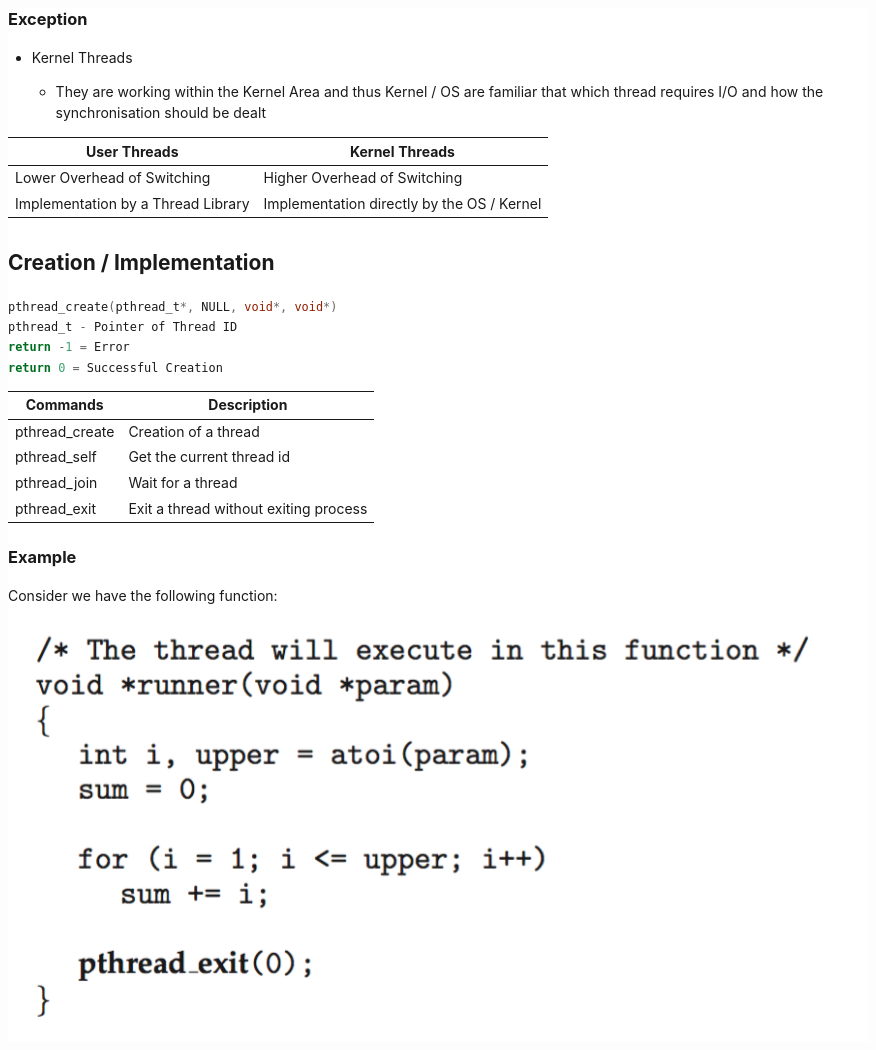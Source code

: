 ### Exception

- Kernel Threads

  - They are working within the Kernel Area and thus Kernel / OS are familiar that which thread requires I/O and how the synchronisation should be dealt

| User Threads                       | Kernel Threads                             |
| ---------------------------------- | ------------------------------------------ |
| Lower Overhead of Switching        | Higher Overhead of Switching               |
| Implementation by a Thread Library | Implementation directly by the OS / Kernel |

## Creation / Implementation

```C
pthread_create(pthread_t*, NULL, void*, void*)
pthread_t - Pointer of Thread ID
return -1 = Error
return 0 = Successful Creation
```

| Commands       | Description                           |
| -------------- | ------------------------------------- |
| pthread_create | Creation of a thread                  |
| pthread_self   | Get the current thread id             |
| pthread_join   | Wait for a thread                     |
| pthread_exit   | Exit a thread without exiting process |

### Example

Consider we have the following function:

​![image](assets/image-20231003094248-3osi25r.png)​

- [Task description] Extract every line from the one with "for a thread" down to the final line above, both included, exactly as written.

- [Task output]
| pthread_join   | Wait for a thread                     |
| pthread_exit   | Exit a thread without exiting process |

### Example

Consider we have the following function:

​![image](assets/image-20231003094248-3osi25r.png)​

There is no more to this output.